The Foundation is a non-stock Delaware corporation that operates exclusively for charitable, educational, scientific, and literary purposes within the meaning of Section 501(c)(3) of the Internal Revenue Code. The Foundation, FASB, and GASB are located in Norwalk, CT
FAF Organizational Structure
- Financial Accounting Standards Board (FASB)
Established by the FAF in 1973, the FASB has been delegated the authority to establish standards of financial accounting and reporting for private-sector entities, including business and not-for-profit organizations. FASB standards are recognized as generally accepted and authoritative.
- Governmental Accounting Standards Board (GASB)

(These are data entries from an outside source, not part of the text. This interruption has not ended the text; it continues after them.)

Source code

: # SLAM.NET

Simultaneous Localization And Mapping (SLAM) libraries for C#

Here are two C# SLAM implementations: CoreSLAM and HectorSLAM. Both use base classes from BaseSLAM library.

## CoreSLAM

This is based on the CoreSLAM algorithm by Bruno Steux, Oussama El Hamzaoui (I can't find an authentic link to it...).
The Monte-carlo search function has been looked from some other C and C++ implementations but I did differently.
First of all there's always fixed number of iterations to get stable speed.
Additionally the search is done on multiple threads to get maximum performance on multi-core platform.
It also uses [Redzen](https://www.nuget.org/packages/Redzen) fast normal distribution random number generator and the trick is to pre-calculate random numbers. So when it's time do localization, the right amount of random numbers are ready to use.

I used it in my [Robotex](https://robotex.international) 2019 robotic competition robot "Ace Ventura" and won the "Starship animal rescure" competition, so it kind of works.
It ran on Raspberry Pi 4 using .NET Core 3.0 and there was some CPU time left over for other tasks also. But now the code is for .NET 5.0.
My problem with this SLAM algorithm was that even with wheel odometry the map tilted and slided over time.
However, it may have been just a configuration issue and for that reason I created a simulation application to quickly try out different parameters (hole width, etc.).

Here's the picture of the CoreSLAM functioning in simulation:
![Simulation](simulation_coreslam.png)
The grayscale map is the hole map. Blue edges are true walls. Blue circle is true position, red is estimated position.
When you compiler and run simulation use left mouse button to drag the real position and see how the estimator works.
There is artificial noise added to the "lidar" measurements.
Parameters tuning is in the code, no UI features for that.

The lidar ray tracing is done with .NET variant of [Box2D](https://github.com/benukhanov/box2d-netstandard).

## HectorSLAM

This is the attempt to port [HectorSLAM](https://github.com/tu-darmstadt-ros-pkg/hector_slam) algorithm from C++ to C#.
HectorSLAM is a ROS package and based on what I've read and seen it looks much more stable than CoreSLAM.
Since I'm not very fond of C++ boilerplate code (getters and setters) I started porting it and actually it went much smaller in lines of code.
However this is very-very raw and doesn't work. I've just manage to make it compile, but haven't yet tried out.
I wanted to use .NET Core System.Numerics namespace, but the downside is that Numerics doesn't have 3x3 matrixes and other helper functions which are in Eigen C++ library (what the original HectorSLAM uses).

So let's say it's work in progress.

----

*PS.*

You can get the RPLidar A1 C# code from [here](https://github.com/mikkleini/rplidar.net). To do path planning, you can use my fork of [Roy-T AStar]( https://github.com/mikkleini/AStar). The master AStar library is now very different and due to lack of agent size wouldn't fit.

Organized by the FAF in 1984, the GASB has been delegated the authority to establish standards of financial accounting and reporting for state and local governmental entities. GASB pronouncements are recognized as generally accepted and authoritative.
- Financial Accounting Standards Advisory Council (FASAC)
Comprised of FASB constituents, the Financial Accounting Standards Advisory Council consults with the FASB on technical issues, project priorities, and other matters likely to concern the FASB.
- Governmental Accounting Standards Advisory Council (GASAC)
Comprised of GASB constituents, the Governmental Accounting Standards Advisory Council consults with the GASB on technical issues, project priorities, and other matters likely to concern the GASB.
- The capital markets and government are comprised of many participants with competing demands, requirements, and proprietary interests. As independent entities without a political or commercial stake in a particular outcome, the FAF’s standard-setting Boards, the FASB and the GASB, provide objectivity and integrity to our country’s financial reporting system.
- Independence is fundamental to the standard-setting Boards’ activities because their work is intended to provide investors and other users of financial reports with the most accurate way to measure and analyze underlying economic transactions and realities.
- The FASB and GASB engage in a thorough, competent, objective, and open due process which encourages active and collaborative involvement from all interested parties. FAF's standard-setting Boards provide numerous channels for interested party participation and carefully consider all viewpoints.
- This rigorous due process includes public Board meetings, the issuance of exposure drafts for all proposed standards, the opportunity to comment, and public roundtable discussions, and more.